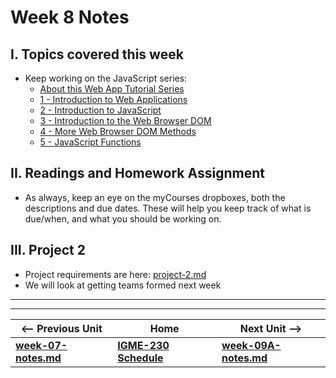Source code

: # Week 8 Notes

## I. Topics covered this week
- Keep working on the JavaScript series:
  - [About this Web App Tutorial Series](https://github.com/tonethar/IGME-230-Master/tree/master/notes/web-apps-0.md)
  - [1 - Introduction to Web Applications](https://github.com/tonethar/IGME-230-Master/tree/master/notes/web-apps-1.md)
  - [2 - Introduction to JavaScript](https://github.com/tonethar/IGME-230-Master/tree/master/notes/web-apps-2.md)
  - [3 - Introduction to the Web Browser DOM](https://github.com/tonethar/IGME-230-Master/tree/master/notes/web-apps-3.md)
  - [4 - More Web Browser DOM Methods](https://github.com/tonethar/IGME-230-Master/tree/master/notes/web-apps-4.md)
  - [5 - JavaScript Functions](https://github.com/tonethar/IGME-230-Master/tree/master/notes/web-apps-5.md)

## II. Readings and Homework Assignment
- As always, keep an eye on the myCourses dropboxes, both the descriptions and due dates. These will help you keep track of what is due/when, and what you should be working on.

## III. Project 2
- Project requirements are here: [project-2.md](../projects/project-2.md)
- We will look at getting teams formed next week

<hr><hr>

| <-- Previous Unit | Home | Next Unit -->
| --- | --- | --- 
| [**week-07-notes.md**](week-07-notes.md)     |  [**IGME-230 Schedule**](../schedule.md) | [**week-09A-notes.md**](week-09A-notes.md)

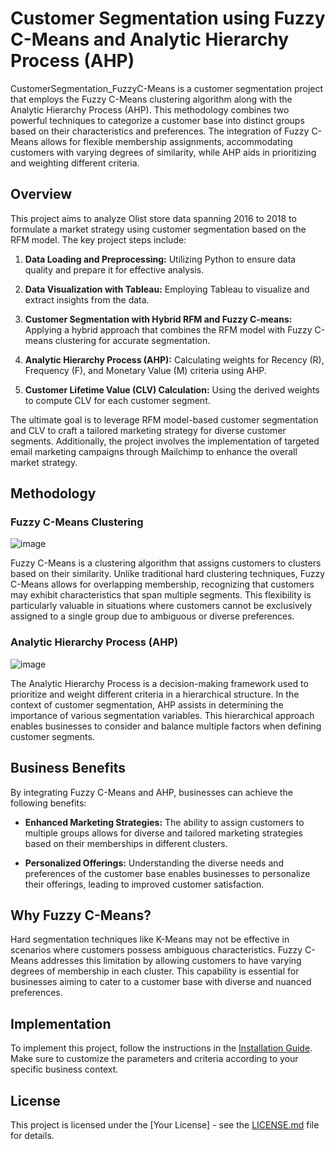 # Customer Segmentation using Fuzzy C-Means and Analytic Hierarchy Process (AHP)
CustomerSegmentation_FuzzyC-Means is a customer segmentation project that employs the Fuzzy C-Means clustering algorithm along with the Analytic Hierarchy Process (AHP). This methodology combines two powerful techniques to categorize a customer base into distinct groups based on their characteristics and preferences. The integration of Fuzzy C-Means allows for flexible membership assignments, accommodating customers with varying degrees of similarity, while AHP aids in prioritizing and weighting different criteria.

## Overview
This project aims to analyze Olist store data spanning 2016 to 2018 to formulate a market strategy using customer segmentation based on the RFM model. The key project steps include:

1. **Data Loading and Preprocessing:** Utilizing Python to ensure data quality and prepare it for effective analysis.

2. **Data Visualization with Tableau:** Employing Tableau to visualize and extract insights from the data.

3. **Customer Segmentation with Hybrid RFM and Fuzzy C-means:** Applying a hybrid approach that combines the RFM model with Fuzzy C-means clustering for accurate segmentation.

4. **Analytic Hierarchy Process (AHP):** Calculating weights for Recency (R), Frequency (F), and Monetary Value (M) criteria using AHP.

5. **Customer Lifetime Value (CLV) Calculation:** Using the derived weights to compute CLV for each customer segment.

The ultimate goal is to leverage RFM model-based customer segmentation and CLV to craft a tailored marketing strategy for diverse customer segments. Additionally, the project involves the implementation of targeted email marketing campaigns through Mailchimp to enhance the overall market strategy.

## Methodology

### Fuzzy C-Means Clustering
![image](https://github.com/dinhtai507/CustomerSegmentation_FuzzyC-Means/assets/101158366/a2cd18cb-cd42-449e-b77d-6985f391b443)

Fuzzy C-Means is a clustering algorithm that assigns customers to clusters based on their similarity. Unlike traditional hard clustering techniques, Fuzzy C-Means allows for overlapping membership, recognizing that customers may exhibit characteristics that span multiple segments. This flexibility is particularly valuable in situations where customers cannot be exclusively assigned to a single group due to ambiguous or diverse preferences.

### Analytic Hierarchy Process (AHP)
![image](https://github.com/dinhtai507/CustomerSegmentation_FuzzyC-Means/assets/101158366/4f1731d4-bc19-49af-9ee0-abd7bf003482)

The Analytic Hierarchy Process is a decision-making framework used to prioritize and weight different criteria in a hierarchical structure. In the context of customer segmentation, AHP assists in determining the importance of various segmentation variables. This hierarchical approach enables businesses to consider and balance multiple factors when defining customer segments.

## Business Benefits
By integrating Fuzzy C-Means and AHP, businesses can achieve the following benefits:

- **Enhanced Marketing Strategies:** The ability to assign customers to multiple groups allows for diverse and tailored marketing strategies based on their memberships in different clusters.

- **Personalized Offerings:** Understanding the diverse needs and preferences of the customer base enables businesses to personalize their offerings, leading to improved customer satisfaction.

## Why Fuzzy C-Means?

Hard segmentation techniques like K-Means may not be effective in scenarios where customers possess ambiguous characteristics. Fuzzy C-Means addresses this limitation by allowing customers to have varying degrees of membership in each cluster. This capability is essential for businesses aiming to cater to a customer base with diverse and nuanced preferences.

## Implementation

To implement this project, follow the instructions in the [Installation Guide](./INSTALL.md). Make sure to customize the parameters and criteria according to your specific business context.

## License

This project is licensed under the [Your License] - see the [LICENSE.md](./LICENSE.md) file for details.
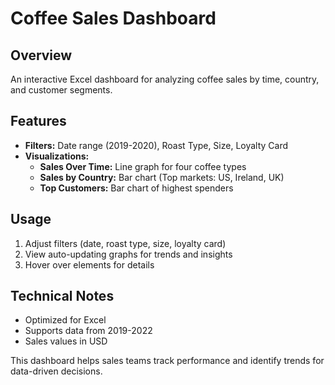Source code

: # Coffee Sales Dashboard

## Overview
An interactive Excel dashboard for analyzing coffee sales by time, country, and customer segments.

## Features
- **Filters:** Date range (2019-2020), Roast Type, Size, Loyalty Card
- **Visualizations:**
  - **Sales Over Time:** Line graph for four coffee types
  - **Sales by Country:** Bar chart (Top markets: US, Ireland, UK)
  - **Top Customers:** Bar chart of highest spenders

## Usage
1. Adjust filters (date, roast type, size, loyalty card)
2. View auto-updating graphs for trends and insights
3. Hover over elements for details

## Technical Notes
- Optimized for Excel
- Supports data from 2019-2022
- Sales values in USD

This dashboard helps sales teams track performance and identify trends for data-driven decisions.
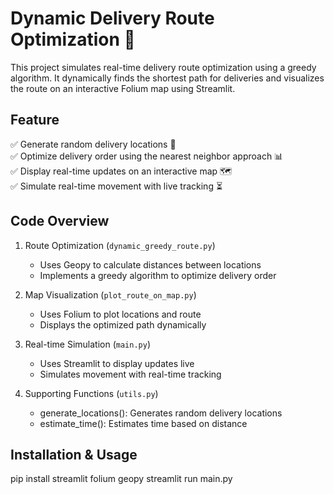 
# Dynamic Delivery Route Optimization 🚚  

This project simulates real-time delivery route optimization using a greedy algorithm. It dynamically finds the shortest path for deliveries and visualizes the route on an interactive Folium map using Streamlit.  

## Feature 
✅ Generate random delivery locations 📍  
✅ Optimize delivery order using the nearest neighbor approach 📊  
✅ Display real-time updates on an interactive map 🗺️  
✅ Simulate real-time movement with live tracking ⏳  

## Code Overview
1. Route Optimization (`dynamic_greedy_route.py`)
   - Uses Geopy to calculate distances between locations  
   - Implements a greedy algorithm to optimize delivery order  

2. Map Visualization (`plot_route_on_map.py`)
   - Uses Folium to plot locations and route  
   - Displays the optimized path dynamically

3. Real-time Simulation (`main.py`)
   - Uses Streamlit to display updates live  
   - Simulates movement with real-time tracking

4. Supporting Functions (`utils.py`)
   - generate_locations(): Generates random delivery locations  
   - estimate_time(): Estimates time based on distance  

## Installation & Usage

pip install streamlit folium geopy
streamlit run main.py


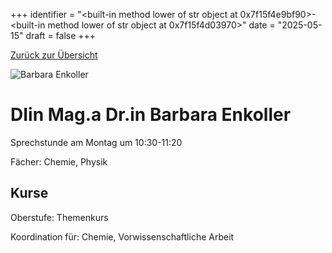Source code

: 
+++
identifier = "<built-in method lower of str object at 0x7f15f4e9bf90>-<built-in method lower of str object at 0x7f15f4d03970>"
date = "2025-05-15"
draft = false
+++

 [Zurück zur Übersicht](/schule/personen/)

<div class="row">
<div class="column">
<img src="/images/personal/Enkoller.jpg" alt="Barbara Enkoller"> 
</div>
<div class="column">

# DIin Mag.a Dr.in  Barbara Enkoller 

Sprechstunde am Montag um 10:30-11:20

Fächer: Chemie,  Physik





## Kurse



Oberstufe: Themenkurs

Koordination für: Chemie, Vorwissenschaftliche Arbeit

</div>
</div> 


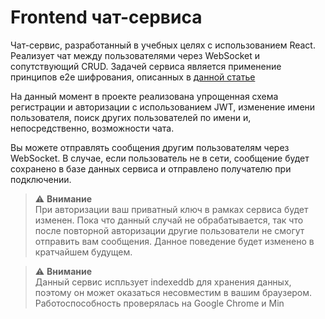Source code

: # Frontend чат-сервиса

Чат-сервис, разработанный в учебных целях с использованием React. Реализует
чат между пользователями через WebSocket и сопутствующий CRUD. Задачей сервиса
является применение принципов e2e шифрования, описанных в
[данной статье](https://sii.pl/blog/en/practical-use-of-cryptography-on-the-example-of-instant-messaging-application/)

На данный момент в проекте реализована упрощенная схема регистрации и
авторизации с использованием JWT, изменение имени пользователя, поиск других
пользователей по имени и, непосредственно, возможности чата.

Вы можете отправлять сообщения другим пользователям через WebSocket. В случае,
если пользователь не в сети, сообщение будет сохранено в базе данных сервиса и
отправлено получателю при подключении.

> :warning: **Внимание**<br/>
> При авторизации ваш приватный ключ в рамках сервиса будет изменен. Пока что
> данный случай не обрабатывается, так что после повторной авторизации
> другие пользователи не смогут отправить вам сообщения. Данное поведение будет
> изменено в кратчайшем будущем.

> :warning: **Внимание**<br/>
> Данный сервис испльзует indexeddb для хранения данных, поэтому он может
> оказаться несовместим в вашим браузером. Работоспособность проверялась на
> Google Chrome и Min
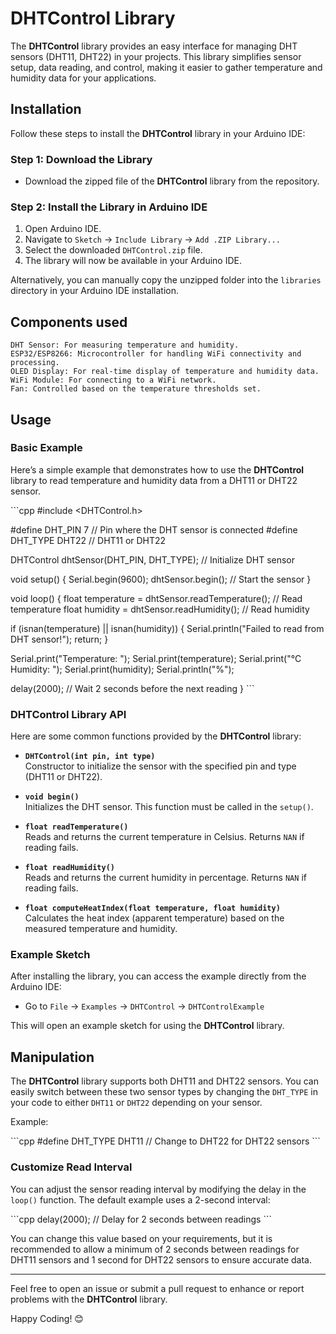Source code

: 
# DHTControl Library

The **DHTControl** library provides an easy interface for managing DHT sensors (DHT11, DHT22) in your projects. This library simplifies sensor setup, data reading, and control, making it easier to gather temperature and humidity data for your applications.

## Installation

Follow these steps to install the **DHTControl** library in your Arduino IDE:

### Step 1: Download the Library

- Download the zipped file of the **DHTControl** library from the repository.

### Step 2: Install the Library in Arduino IDE

1. Open Arduino IDE.
2. Navigate to `Sketch` -> `Include Library` -> `Add .ZIP Library...`
3. Select the downloaded `DHTControl.zip` file.
4. The library will now be available in your Arduino IDE.

Alternatively, you can manually copy the unzipped folder into the `libraries` directory in your Arduino IDE installation.
## Components used

    DHT Sensor: For measuring temperature and humidity.
    ESP32/ESP8266: Microcontroller for handling WiFi connectivity and processing.
    OLED Display: For real-time display of temperature and humidity data.
    WiFi Module: For connecting to a WiFi network.
    Fan: Controlled based on the temperature thresholds set.
## Usage

### Basic Example

Here’s a simple example that demonstrates how to use the **DHTControl** library to read temperature and humidity data from a DHT11 or DHT22 sensor.

\`\`\`cpp
#include <DHTControl.h>

#define DHT_PIN 7          // Pin where the DHT sensor is connected
#define DHT_TYPE DHT22     // DHT11 or DHT22

DHTControl dhtSensor(DHT_PIN, DHT_TYPE);  // Initialize DHT sensor

void setup() {
  Serial.begin(9600);
  dhtSensor.begin();  // Start the sensor
}

void loop() {
  float temperature = dhtSensor.readTemperature();  // Read temperature
  float humidity = dhtSensor.readHumidity();        // Read humidity

  if (isnan(temperature) || isnan(humidity)) {
    Serial.println("Failed to read from DHT sensor!");
    return;
  }

  Serial.print("Temperature: ");
  Serial.print(temperature);
  Serial.print("°C  Humidity: ");
  Serial.print(humidity);
  Serial.println("%");

  delay(2000);  // Wait 2 seconds before the next reading
}
\`\`\`

### DHTControl Library API

Here are some common functions provided by the **DHTControl** library:

- **`DHTControl(int pin, int type)`**  
  Constructor to initialize the sensor with the specified pin and type (DHT11 or DHT22).

- **`void begin()`**  
  Initializes the DHT sensor. This function must be called in the `setup()`.

- **`float readTemperature()`**  
  Reads and returns the current temperature in Celsius. Returns `NAN` if reading fails.

- **`float readHumidity()`**  
  Reads and returns the current humidity in percentage. Returns `NAN` if reading fails.

- **`float computeHeatIndex(float temperature, float humidity)`**  
  Calculates the heat index (apparent temperature) based on the measured temperature and humidity.

### Example Sketch

After installing the library, you can access the example directly from the Arduino IDE:

- Go to `File` -> `Examples` -> `DHTControl` -> `DHTControlExample`

This will open an example sketch for using the **DHTControl** library.

## Manipulation

The **DHTControl** library supports both DHT11 and DHT22 sensors. You can easily switch between these two sensor types by changing the `DHT_TYPE` in your code to either `DHT11` or `DHT22` depending on your sensor.

Example:

\`\`\`cpp
#define DHT_TYPE DHT11  // Change to DHT22 for DHT22 sensors
\`\`\`

### Customize Read Interval

You can adjust the sensor reading interval by modifying the delay in the `loop()` function. The default example uses a 2-second interval:

\`\`\`cpp
delay(2000);  // Delay for 2 seconds between readings
\`\`\`

You can change this value based on your requirements, but it is recommended to allow a minimum of 2 seconds between readings for DHT11 sensors and 1 second for DHT22 sensors to ensure accurate data.

---

Feel free to open an issue or submit a pull request to enhance or report problems with the **DHTControl** library.

Happy Coding! 😊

::::::

Task goal ->
Go to the line with "#include <DHTControl.h>" in the entries above and repeat every line from there through the line with "After installing the", exactly and with no other text.

Answer space ->
#include <DHTControl.h>

#define DHT_PIN 7          // Pin where the DHT sensor is connected
#define DHT_TYPE DHT22     // DHT11 or DHT22

DHTControl dhtSensor(DHT_PIN, DHT_TYPE);  // Initialize DHT sensor

void setup() {
  Serial.begin(9600);
  dhtSensor.begin();  // Start the sensor
}

void loop() {
  float temperature = dhtSensor.readTemperature();  // Read temperature
  float humidity = dhtSensor.readHumidity();        // Read humidity

  if (isnan(temperature) || isnan(humidity)) {
    Serial.println("Failed to read from DHT sensor!");
    return;
  }

  Serial.print("Temperature: ");
  Serial.print(temperature);
  Serial.print("°C  Humidity: ");
  Serial.print(humidity);
  Serial.println("%");

  delay(2000);  // Wait 2 seconds before the next reading
}
\`\`\`

### DHTControl Library API

Here are some common functions provided by the **DHTControl** library:

- **`DHTControl(int pin, int type)`**  
  Constructor to initialize the sensor with the specified pin and type (DHT11 or DHT22).

- **`void begin()`**  
  Initializes the DHT sensor. This function must be called in the `setup()`.

- **`float readTemperature()`**  
  Reads and returns the current temperature in Celsius. Returns `NAN` if reading fails.

- **`float readHumidity()`**  
  Reads and returns the current humidity in percentage. Returns `NAN` if reading fails.

- **`float computeHeatIndex(float temperature, float humidity)`**  
  Calculates the heat index (apparent temperature) based on the measured temperature and humidity.

### Example Sketch

After installing the library, you can access the example directly from the Arduino IDE:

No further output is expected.